A few years later, Bob Reese found himself in a bind. As marketing director of the Vermont Department of Agriculture, he was organizing a special state dinner. The details were all coming together, save one. The French chef needed goat cheese – scarce in Vermont at the time. Bob did know just the person to call, a state dairy lab technician who’d spent some time in France, Allison Hooper. She could make chèvre, couldn’t she?
Indeed she could. Allison's chèvre was the buzz of the banquet. By the time the tables were cleared, she and Bob had started planning a cheesemaking partnership.
Launched in 1984, Vermont Butter & Cheese Company still follows the path Bob and Allison took years ago – crafting artisanal dairy products in the European style through a vital link with local farms. Based in the town of Websterville, the company supports a network of more than 20 family farms, providing milk meeting the highest standards of purity. While Vermont Butter & Cheese Company has earned worldwide recognition, the company is proudest of its contribution to the health of local agriculture. After all, as Allison learned on a family farm in France, quality originates at the source – with the people who work the land and the pride they take in the yield.
Since their beginning on one farm, Allison and Bob have grown the Vermont Butter and Cheese Company 12 to 20 percent annually. With a private stock offering in 1988, they were able to move to a larger facility. They sell through wholesale distributors to "white tablecloth" restaurants, specialty retailers, and "super-natural markets" like Whole Foods.

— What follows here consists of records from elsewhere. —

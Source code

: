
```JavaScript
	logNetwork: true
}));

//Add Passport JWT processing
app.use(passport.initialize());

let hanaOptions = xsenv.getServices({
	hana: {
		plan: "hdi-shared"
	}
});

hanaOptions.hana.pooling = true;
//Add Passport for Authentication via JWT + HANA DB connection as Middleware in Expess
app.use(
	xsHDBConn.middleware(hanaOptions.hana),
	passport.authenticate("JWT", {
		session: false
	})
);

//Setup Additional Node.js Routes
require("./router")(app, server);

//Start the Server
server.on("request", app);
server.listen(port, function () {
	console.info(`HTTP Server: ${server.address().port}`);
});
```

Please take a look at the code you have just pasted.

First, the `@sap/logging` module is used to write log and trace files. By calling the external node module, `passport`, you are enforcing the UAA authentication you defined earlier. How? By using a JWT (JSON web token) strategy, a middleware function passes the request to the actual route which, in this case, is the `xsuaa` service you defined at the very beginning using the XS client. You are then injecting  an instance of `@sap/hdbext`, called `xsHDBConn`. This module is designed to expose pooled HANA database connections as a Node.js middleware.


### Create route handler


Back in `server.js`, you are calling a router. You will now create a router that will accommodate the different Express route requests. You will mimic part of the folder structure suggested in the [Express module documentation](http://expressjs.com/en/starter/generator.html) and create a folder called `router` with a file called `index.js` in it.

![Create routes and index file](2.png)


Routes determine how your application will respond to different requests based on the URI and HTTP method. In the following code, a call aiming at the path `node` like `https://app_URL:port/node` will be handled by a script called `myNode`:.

Allison and Bob use only rBST-free milk and cream. They are also working with farmers to build a sustainable goats' milk industry in Vermont.
They cover 80 percent of the cost of family health insurance for their workers and always try to do the right thing by their employees, including paying a living wage.
"The challenge is to stay independent in a dairy industry filled with acquisitions," says Allison. "And it is a challenge to maintain the commitment to using a local source of milk and cream that is rBST-free. We are having to deal with large companies as competitors who can produce our products and source their raw materials at a much lower cost."
To remain competitive they are investing in product development of more artisanal cheeses that they hope will trade at the very high end of the market. “We are the first in the U.S. to bring this technology from France,” Allison says.